You’ll already be well aware that the first part of RTE’s ‘landmark documentary’ No Country For Women aired last night. Even if you didn’t catch it, it’s all people are chatting about today.
The two-part series created by Anne Roper explores Irish women’s lives since achieving the vote 100 years ago.
No Country for Women “travels through time, seeking historical answers in the journeys of a number of Irish women today.”
In 1918, Irish women were allowed vote for the first time but No Country for Women asks the question: “why, in an Ireland that fought so hard for independence, did half the population’s voices so often go unheard? And what is the long-term legacy of a century of government, legal and religious control over women’s lives?”
The reaction to last night’s episode was huge online.
The drawing of all the threads together in #NoCountryforWomen makes me realise what a disservice it is to women when they are separated. Thank you @anneeroper
— Martine Brennan BA DipC DipT (@martinewrites) June 20, 2018
#ConcealedPregnancy https://t.co/uLihPFtsYN #DrSylviaMurphyTighe #NoCountryforWomen
— Martine Brennan BA DipC DipT (@martinewrites) June 20, 2018
I’m not even halfway through the first episode of #NoCountryforWomen and I am just heartbroken for the treatment of women in this country. I’m appalled and saddened at just how recent some of the problems are. I am so glad that I am living in a somewhat better society in Ireland
— Ciara Kerrigan (@ciara_kerrigan_) June 20, 2018
Watching #NoCountryForWomen and it really is hard to fathom how all these “fallen” women were locked up as if they all became pregnant by black magic. As one of the contributors just said; “men wanted to have sex before marriage but wanted to marry virgins”.
— Maïa Dunphy (@MaiaDunphy) June 19, 2018
Superb first part tonight – congrats to @anneeroper Kieran Slyne & all the rest of the team #nocountryforwomen https://t.co/OohL6TuD4U
— Miriam O’Callaghan (@MiriamOCal) June 19, 2018
That was the most powerful and disturbing television. Every Irish person should see it. #NoCountryForWomen #NoCountry
— Siobhán Maguire (@ShivMagST) June 19, 2018
Part one has been so incredibly powerful. Heartbreaking and infuriating. We knew and yet it’s still hard-hitting. This is true public service broadcasting. So proud of @gordonspierin’s work. #NoCountryforWomen
— Louise McSharry (@louisemcsharry) June 19, 2018
Stories and participants in Episode Two airing tonight include:
Rebecca Roche talks about meeting her stepmother at the age of eight who was fired from her teaching job in the 1980s for living with a separated man and becoming pregnant.

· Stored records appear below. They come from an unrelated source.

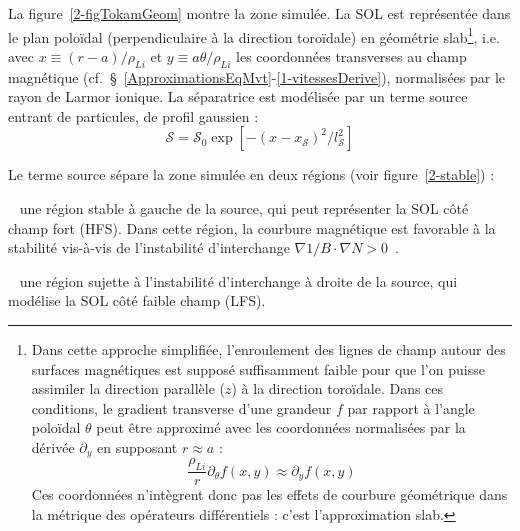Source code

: \begin{refsection}
La figure~\ref{2-figTokamGeom} montre la zone simulée. La SOL est représentée dans le plan
poloïdal (perpendiculaire à la direction toroïdale)
en géométrie slab\footnote{Dans cette approche simplifiée, l'enroulement des
lignes de champ autour des surfaces magnétiques est supposé suffisamment
faible pour que l'on puisse assimiler la direction parallèle ($z$) à la
direction toroïdale. Dans ces conditions, le gradient transverse d'une
grandeur $f$ par rapport à l'angle poloïdal $\theta$ peut être approximé avec
les coordonnées normalisées par la dérivée $\partial_y$ en supposant $r\approx
a$ :
$$\frac{\rho_{Li}}{r}\partial_\theta f(x,y)\approx\partial_y
f(x,y)$$
Ces coordonnées n'intègrent donc pas les effets de courbure géométrique dans
la métrique des opérateurs différentiels : c'est l'approximation slab.}, i.e.
avec $x\equiv(r-a)/\rho_{Li}$ et $y\equiv a\theta/\rho_{Li}$ les coordonnées
transverses au champ magnétique
(cf.~\S~\ref{ApproximationsEqMvt}-\ref{1-vitessesDerive}), normalisées par le
rayon de Larmor ionique.
La séparatrice est modélisée par un terme source entrant de particules, de profil gaussien :
\begin{equation}
\mathcal S=\mathcal{S}_0 \exp[-(x-x_\mathcal{S})^2/l_\mathcal{S}^2]
\end{equation}

\begin{minipage}{1\textwidth}
\begin{minipage}{0.4\textwidth}
Le terme source sépare la zone
simulée en deux régions (voir figure~\ref{2-stable}) :

  ~ une région stable à gauche
  de la source, qui peut représenter la SOL côté champ fort (HFS\footnotemark{}).
  Dans cette région, la courbure magnétique est favorable à la stabilité vis-à-vis de l'instabilité
  d'interchange $\nabla 1/B\cdot\nabla N>0$~\parencite{Garbet}.
  
  ~ une région sujette à l'instabilité d'interchange à
  droite de la source, qui modélise la SOL côté faible champ 
  (LFS).


\end{minipage}
\end{minipage}
\end{refsection}

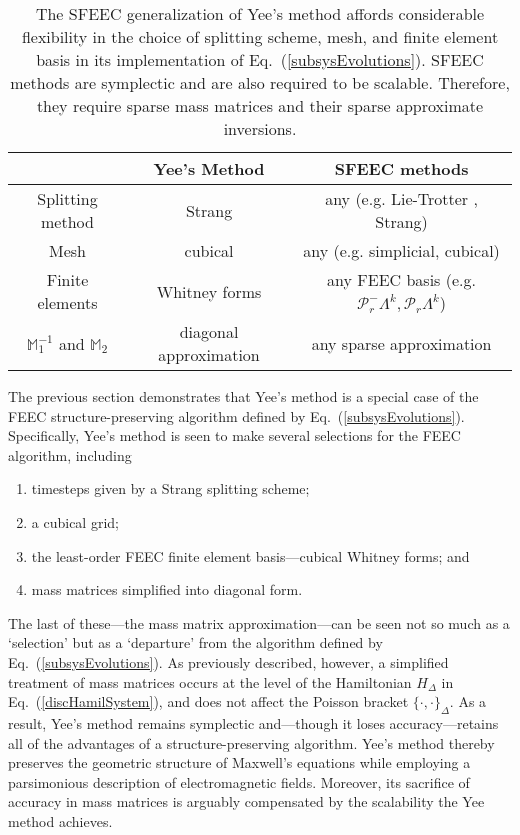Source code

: \documentclass[final,twocolumn]{elsarticle}
\newcommand*\mM{\mathbb{M}}
\newcommand*\mmP{\mathcal{P}}
\begin{document}
\begin{table*}[t!]
\renewcommand{\arraystretch}{1.1}
\centering
\begin{tabular*}{0.787\textwidth}{|c|c|c|}
\hline
 & \textbf{Yee's Method} & \textbf{SFEEC methods}\\
 \hline
Splitting method & Strang & any (e.g. Lie-Trotter \cite{trotter_product_1959}, Strang)\\
 \hline
Mesh & cubical & any (e.g. simplicial, cubical)\\
\hline
Finite elements & Whitney forms & any FEEC basis (e.g. ${\mmP_r^-\Lambda^k,\mmP_r\Lambda^k}$)\\
\hline
$\mM_1^{-1}$ and $\mM_2$  & diagonal approximation & any sparse approximation\\
\hline
\end{tabular*}
\caption{The SFEEC generalization of Yee's method affords considerable flexibility in the choice of splitting scheme, mesh, and finite element basis in its implementation of Eq.~(\ref{subsysEvolutions}). SFEEC methods are symplectic and are also required to be scalable. Therefore, they require sparse mass matrices and their sparse approximate inversions.}
\label{YeeVsSFEEC}
\end{table*}

The previous section demonstrates that Yee's method is a special case of the FEEC structure-preserving algorithm defined by Eq.~(\ref{subsysEvolutions}). Specifically, Yee's method is seen to make several selections for the FEEC algorithm, including
\begin{enumerate}
\item timesteps given by a Strang splitting scheme;
\item a cubical grid;
\item the least-order FEEC finite element basis---cubical Whitney forms; and
\item mass matrices simplified into diagonal form.
\end{enumerate}
The last of these---the mass matrix approximation---can be seen not so much as a `selection' but as a `departure' from the algorithm defined by Eq.~(\ref{subsysEvolutions}). As previously described, however, a simplified treatment of mass matrices occurs at the level of the Hamiltonian $H_\Delta$ in Eq.~(\ref{discHamilSystem}), and does not affect the Poisson bracket ${\{\cdot,\cdot\}_\Delta}$. As a result, Yee's method remains symplectic and---though it loses accuracy---retains all of the advantages of a structure-preserving algorithm. Yee's method thereby preserves the geometric structure of Maxwell's equations while employing a parsimonious description of electromagnetic fields. Moreover, its sacrifice of accuracy in mass matrices is arguably compensated by the scalability the Yee method achieves.
\end{document}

Mary Merritt was incarcerated for fourteen years as an unpaid worker a religious-run laundry.
Micheline Sheehy Skeffington’s grandmother, Hannah Sheehy Skeffington, was a feminist and suffragette. She was fired after being arrested protesting for women’s vote 100 years ago.
Phil Walsh had to leave her work as County Librarian in the 1970s because of the marriage bar. As a result, today she still gets a lower State pension and wants that changed.
The second episode of ‘No Country For Women’ airs tonight, Wednesday 20 June, at 21.35 on RTÉ One.